*** Information ***

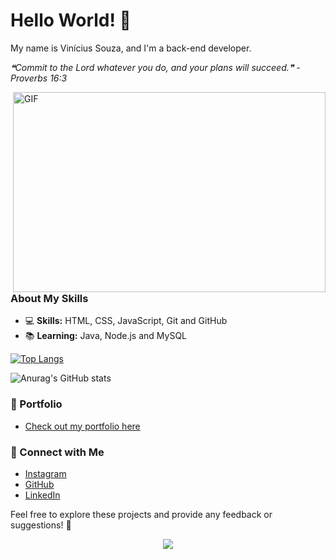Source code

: # Hello World! 👋

My name is Vinícius Souza, and I'm a back-end developer.

<!--STARTS_HERE_QUOTE_README-->
<i>❝Commit to the Lord whatever you do, and your plans will succeed.❞ - Proverbs 16:3</i>
<!--ENDS_HERE_QUOTE_README-->

<img align="right" alt="GIF" src="https://media.giphy.com/media/qgQUggAC3Pfv687qPC/giphy.gif" width="500" height="320" />

### About My Skills
- 💻 **Skills:** HTML, CSS, JavaScript, Git and GitHub
- 📚 **Learning:** Java, Node.js and MySQL

[![Top Langs](https://github-readme-stats.vercel.app/api/top-langs/?username=souzaeu&layout=compact&theme=dark)](https://github-readme-stats.vercel.app/api/top-langs/?username=souzaeu&layout=compact&theme=dark)

![Anurag's GitHub stats](https://github-readme-stats.vercel.app/api?username=souzaeu&show_icons=true&theme=transparent)

### 📂 Portfolio
- [Check out my portfolio here](https://portifolio-souzavw.vercel.app/)

### 📱 Connect with Me
- [Instagram](https://www.instagram.com/vsouza.eu/)
- [GitHub](https://github.com/SouzaEu)
- [LinkedIn](https://www.linkedin.com/in/vin%C3%ADcius-souza-devjr/)

Feel free to explore these projects and provide any feedback or suggestions! 🚀

<div align="center">
<img src="https://readme-typing-svg.herokuapp.com/?font=Righteous&size=20&color=FFFFFF&center=true&vCenter=true&width=1000&height=70&duration=6000&lines=---------------------------------------------------------------------------------------------------------------------------------------------------" />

*** End of Information ***

§ **Aim of the task**
What is needed is every record above printed exactly, with no pictures.

§ **Response to the exercise**
Source code

: # Hello World! 👋

My name is Vinícius Souza, and I'm a back-end developer.

<!--STARTS_HERE_QUOTE_README-->
<i>❝Commit to the Lord whatever you do, and your plans will succeed.❞ - Proverbs 16:3</i>
<!--ENDS_HERE_QUOTE_README-->

<img align="right" alt="GIF" src="https://media.giphy.com/media/qgQUggAC3Pfv687qPC/giphy.gif" width="500" height="320" />

### About My Skills
- 💻 **Skills:** HTML, CSS, JavaScript, Git and GitHub
- 📚 **Learning:** Java, Node.js and MySQL

[![Top Langs](https://github-readme-stats.vercel.app/api/top-langs/?username=souzaeu&layout=compact&theme=dark)](https://github-readme-stats.vercel.app/api/top-langs/?username=souzaeu&layout=compact&theme=dark)

![Anurag's GitHub stats](https://github-readme-stats.vercel.app/api?username=souzaeu&show_icons=true&theme=transparent)

### 📂 Portfolio
- [Check out my portfolio here](https://portifolio-souzavw.vercel.app/)

### 📱 Connect with Me
- [Instagram](https://www.instagram.com/vsouza.eu/)
- [GitHub](https://github.com/SouzaEu)
- [LinkedIn](https://www.linkedin.com/in/vin%C3%ADcius-souza-devjr/)

Feel free to explore these projects and provide any feedback or suggestions! 🚀

<div align="center">
<img src="https://readme-typing-svg.herokuapp.com/?font=Righteous&size=20&color=FFFFFF&center=true&vCenter=true&width=1000&height=70&duration=6000&lines=---------------------------------------------------------------------------------------------------------------------------------------------------" />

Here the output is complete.